12. The assembly of claim 1 1 wherein said relatively non-deformable material comprises a sheath which forms a gap between said sheath and said shaft.

13. A method of stabilizing an excavation in rock or unstable ground comprising installing a plurality of the rock bolt assembly of claim 1 or claim 1 1 into said rock face or unstable ground.

14. A system for installing a rock bolt for stabilising excavations or unstable ground, said system comprising providing:

i) a rock bolt with a solid shaft having an outer surface along its length and a distal end portion with a suitable distal end for insertion into a borehole and a proximal end portion with a suitable proximal end for engaging an opening of a borehole;

ii) a resin passage means engageable with a resin reservoir, said resin passage means adjacent said outer surface, running between said portions and able to allow uncured resin to travel to the distal end portion;

iii) an adjacent passage shielding means; and

iv) at least one collapsible resin reservoir adjacent said shaft; wherein ii), iii), and iv) are arranged such that, in use when said resin reservoir is collapsed uncured resin passes unobstructed to said distal end portion.

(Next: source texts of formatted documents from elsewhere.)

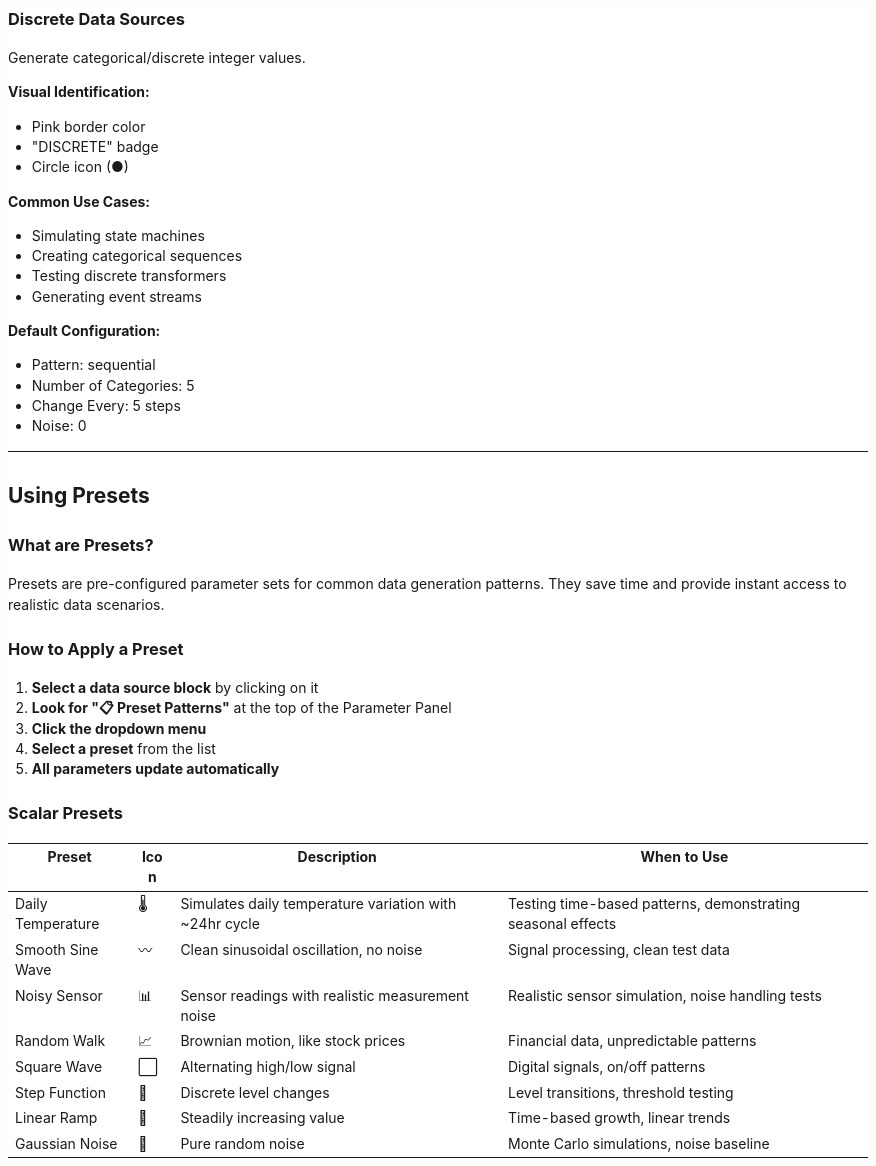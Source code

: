 ### Discrete Data Sources

Generate categorical/discrete integer values.

**Visual Identification:**
- Pink border color
- "DISCRETE" badge
- Circle icon (●)

**Common Use Cases:**
- Simulating state machines
- Creating categorical sequences
- Testing discrete transformers
- Generating event streams

**Default Configuration:**
- Pattern: sequential
- Number of Categories: 5
- Change Every: 5 steps
- Noise: 0

---

## Using Presets

### What are Presets?

Presets are pre-configured parameter sets for common data generation patterns. They save time and provide instant access to realistic data scenarios.

### How to Apply a Preset

1. **Select a data source block** by clicking on it
2. **Look for "📋 Preset Patterns"** at the top of the Parameter Panel
3. **Click the dropdown menu**
4. **Select a preset** from the list
5. **All parameters update automatically**

### Scalar Presets

| Preset | Icon | Description | When to Use |
|--------|------|-------------|-------------|
| Daily Temperature | 🌡️ | Simulates daily temperature variation with ~24hr cycle | Testing time-based patterns, demonstrating seasonal effects |
| Smooth Sine Wave | 〰️ | Clean sinusoidal oscillation, no noise | Signal processing, clean test data |
| Noisy Sensor | 📊 | Sensor readings with realistic measurement noise | Realistic sensor simulation, noise handling tests |
| Random Walk | 📈 | Brownian motion, like stock prices | Financial data, unpredictable patterns |
| Square Wave | ⬜ | Alternating high/low signal | Digital signals, on/off patterns |
| Step Function | 📶 | Discrete level changes | Level transitions, threshold testing |
| Linear Ramp | 📐 | Steadily increasing value | Time-based growth, linear trends |
| Gaussian Noise | 🌊 | Pure random noise | Monte Carlo simulations, noise baseline |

15. A method of manufacturing a rock bolt assembly said method comprising the steps of: i) providing a rock bolt with a solid shaft having an outer surface along its length and a distal end portion with a suitable distal end for insertion into a borehole and a proximal end portion with a suitable proximal end for engaging an opening of a borehole;

ii) applying to said rock bolt a rigid passage shielding means to form a resin passage means or otherwise providing a passage shielding means and associated resin passage means; wherein said resin passage means is adjacent said outer surface and runs between said portions, and is engageable with a suitable collapsible resin reservoir and in use allows uncured resin to travel to the distal end portion.

16. A method of manufacturing a rock bolt which in use allows a predetermined amount of axial displacement when installed in a borehole said method comprising the steps of:

i) applying to a suitable shaft a first zone which encases or partially encases the shaft, and; ii) applying a second zone engageable with an anchoring compound which encases or partially encases said shaft and/or said first zone wherein said first zone is capable of absorbing more energy than said second zone; wherein when appropriately installed and a suitable load is applied the bolt is capable of absorbing energy by moving through said first zone until it reaches said second zone and; wherein the shaft is adapted to retard movement through said zones and said predetermined amount of axial displacement is related to the size of the first zone.

17. A rock bolt, rock bolt assembly, collapsible resin reservoir, method of use or system substantially as hereinbefore described with reference to the examples and/or drawings.